Durante ese año, la Federación Internacional de Tenis sancionó al yugoslavo Nikki Pilic por negarse a jugar por Yugoslavia una serie de Davis ante Nueva Zelanda. Se le prohibió expresamente jugar en Wimbledon. La reacción de la aún jovencita Asociación de Profesionales del Tenis (tal la traducción que responde a la sigla ATP) fue boicotear cualquier torneo del que Pilic fuera excluido. Muchas de las grandes figuras de la época se negaron a viajar a Londres. Dos circunstancias explican por qué hablo de la permanente absorción de cataclismos que tiene el tenis de alto nivel. Por un lado, el 8 de junio, día en el que el checo Jan Kodes derrotó al soviético Alex Metrevelli en la final de singles, se supo que esa edición había sido la de mayor asistencia de público en la historia del máximo torneo mundial. Por el otro, ninguna ruptura se produjo entre quienes no jugaron y quienes sí lo hicieron, entre quienes sobresalieron unos muchachos de apellido Connors y Borg.

Es decir, por mucho dinero que haya en juego y por muchos negocios anexos que sobrevuelen este deporte, el arraigo y la tradición son costumbres que siguen vivas, fundamentalmente, de la mano de nosotros, los hinchas. Si en Wimbledon volviese a ganar Federer sería histórico. Pero si le tocase al indio Somdev Devvarman será consagrado como merece un campeón. ¿O acaso alguien se creyó de verdad el cuento de que en Roland Garros se aborreció de la final entre Gaudio y Coria de 2004? Ni un poco.

Aunque no nos gusten las medias tintas, el tenis sigue siendo hoy un gran negocio con dinámica contemporánea que no consigue despegarse de sus raíces.

Empieza a terminar este fin de semana de nostalgia copera.

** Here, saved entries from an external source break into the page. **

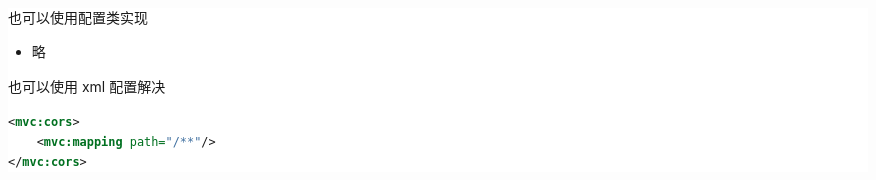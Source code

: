 也可以使用配置类实现

- 略

也可以使用 xml 配置解决

```xml
<mvc:cors>
    <mvc:mapping path="/**"/>
</mvc:cors>
```










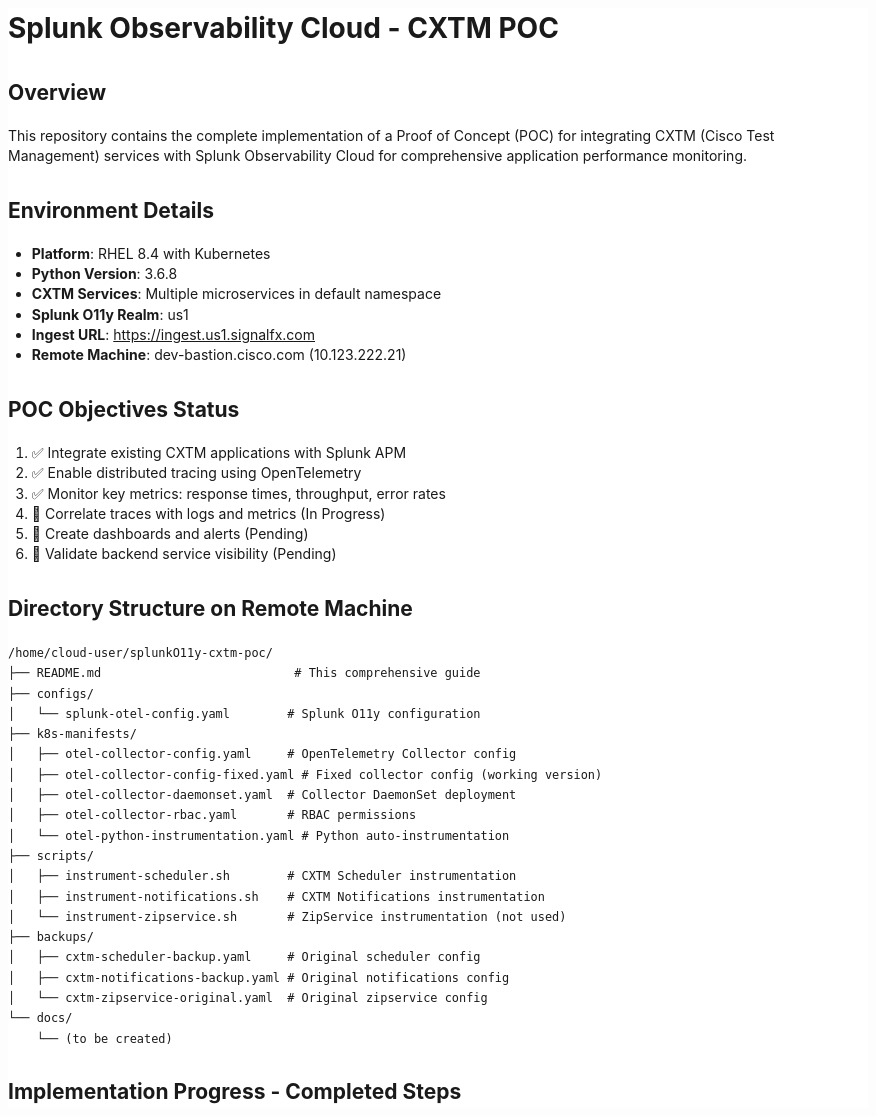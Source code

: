 # Splunk Observability Cloud - CXTM POC

## Overview
This repository contains the complete implementation of a Proof of Concept (POC) for integrating CXTM (Cisco Test Management) services with Splunk Observability Cloud for comprehensive application performance monitoring.

## Environment Details
- **Platform**: RHEL 8.4 with Kubernetes
- **Python Version**: 3.6.8
- **CXTM Services**: Multiple microservices in default namespace
- **Splunk O11y Realm**: us1
- **Ingest URL**: https://ingest.us1.signalfx.com
- **Remote Machine**: dev-bastion.cisco.com (10.123.222.21)

## POC Objectives Status
1. ✅ Integrate existing CXTM applications with Splunk APM
2. ✅ Enable distributed tracing using OpenTelemetry
3. ✅ Monitor key metrics: response times, throughput, error rates  
4. 🔄 Correlate traces with logs and metrics (In Progress)
5. 🔄 Create dashboards and alerts (Pending)
6. 🔄 Validate backend service visibility (Pending)

## Directory Structure on Remote Machine
```
/home/cloud-user/splunkO11y-cxtm-poc/
├── README.md                           # This comprehensive guide
├── configs/
│   └── splunk-otel-config.yaml        # Splunk O11y configuration
├── k8s-manifests/
│   ├── otel-collector-config.yaml     # OpenTelemetry Collector config
│   ├── otel-collector-config-fixed.yaml # Fixed collector config (working version)
│   ├── otel-collector-daemonset.yaml  # Collector DaemonSet deployment
│   ├── otel-collector-rbac.yaml       # RBAC permissions
│   └── otel-python-instrumentation.yaml # Python auto-instrumentation
├── scripts/
│   ├── instrument-scheduler.sh        # CXTM Scheduler instrumentation
│   ├── instrument-notifications.sh    # CXTM Notifications instrumentation
│   └── instrument-zipservice.sh       # ZipService instrumentation (not used)
├── backups/
│   ├── cxtm-scheduler-backup.yaml     # Original scheduler config
│   ├── cxtm-notifications-backup.yaml # Original notifications config
│   └── cxtm-zipservice-original.yaml  # Original zipservice config
└── docs/
    └── (to be created)
```

## Implementation Progress - Completed Steps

¿Habrá gente importante reflexionando sobre lo que sucede con nuestro tenis? ¿O creerán que esta ausencia es obra de la mala suerte y que todo se solucionará llevando a Del Potro ante el altar del reverendo Dwight Davis? ¿Pensará alguien cómo es que, desde que hace cuarenta años Guillermo Vilas metió una raqueta en nuestras vidas, jamás tuvimos un espacio físico donde construir un centro nacional de tenis? ¿Por qué nunca se averiguó cómo hizo David Nalbandian para jugar bien en todas las canchas? ¿O tomar como modelo a Guillermo Coria, para que nuestros chicos jueguen encima del pique de la pelota y parados en la línea de fondo? ¿Por qué es tan frecuente ver que en todos los niveles formativos a la mayoría de los jugadores –inclusive a los malos aficionados, entre los que me incluyo– se les deja para el final la práctica del saque –si es que queda tiempo–, siendo el único golpe que se ejecuta sin depender del rival? ¿Dónde podría un chico argentino aprender a jugar en canchas cubiertas, que es donde se juega un tercio de la temporada? ¿Cómo podría un profe explicarle a ese chico que un tenista crece aprendiendo a sacar y a volear, a atacar y a jugar un slice, y que no se crece ganando partidos en etapas formativas pasando pelotas desde el fondo?

Estas preguntas se reproducen por decenas. Y aparecen muchos más nombres que los de Nalbandian y Coria, jugadores que, recordémoslo, viajaron por el mundo como juveniles con el apoyo de la AAT. Es que el riquísimo tenis argentino ha dejado pasar demasiadas chances para afianzar una idea y un proyecto. Pero nuestra gloria ha sido –y parece que será– mucho más consecuencia de obstinaciones individuales que de una estructura.

Tal vez estemos a tiempo de pegar pronto una vuelta de tuerca. Y que no sea perder la categoría en la Davis lo que nos sacuda la modorra.